■ What you have to do
The answer must be every line below that contains the string "build".

■ Records provided
*-*-*
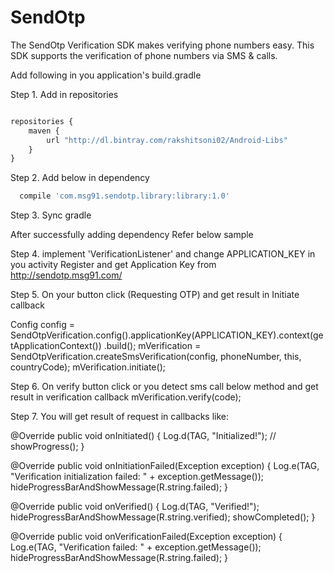 # SendOtp
The SendOtp Verification SDK makes verifying phone numbers easy. This SDK supports the verification of phone numbers via SMS &amp; calls.

Add following in you application's build.gradle


Step 1. Add in repositories 
```javascript

repositories {
    maven {
        url "http://dl.bintray.com/rakshitsoni02/Android-Libs"
    }
}
 ```

Step 2. Add below in dependency
 ```javascript
   compile 'com.msg91.sendotp.library:library:1.0'
```

Step 3. Sync gradle

After successfully adding dependency Refer below sample 

Step 4. implement 'VerificationListener' and change APPLICATION_KEY in you activity
        Register and get Application Key from http://sendotp.msg91.com/

Step 5. On your button click (Requesting OTP) and get result in Initiate callback

Config config = SendOtpVerification.config().applicationKey(APPLICATION_KEY).context(getApplicationContext())
        .build();
        mVerification = SendOtpVerification.createSmsVerification(config, phoneNumber, this, countryCode);
              mVerification.initiate();
             
Step 6. On verify button click or you detect sms call below method and get result in verification callback
            mVerification.verify(code); 
        
Step 7. You will get result of request in callbacks like:


   @Override
   public void onInitiated() {
     Log.d(TAG, "Initialized!");
     //  showProgress();
   }
 
   @Override
   public void onInitiationFailed(Exception exception) {
     Log.e(TAG, "Verification initialization failed: " + exception.getMessage());
     hideProgressBarAndShowMessage(R.string.failed);
   }
 
   @Override
   public void onVerified() {
     Log.d(TAG, "Verified!");
     hideProgressBarAndShowMessage(R.string.verified);
     showCompleted();
   }
 
   @Override
   public void onVerificationFailed(Exception exception) {
     Log.e(TAG, "Verification failed: " + exception.getMessage());
     hideProgressBarAndShowMessage(R.string.failed);
   }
*-*-*
■ Reply to the task
Add following in you application's build.gradle
        .build();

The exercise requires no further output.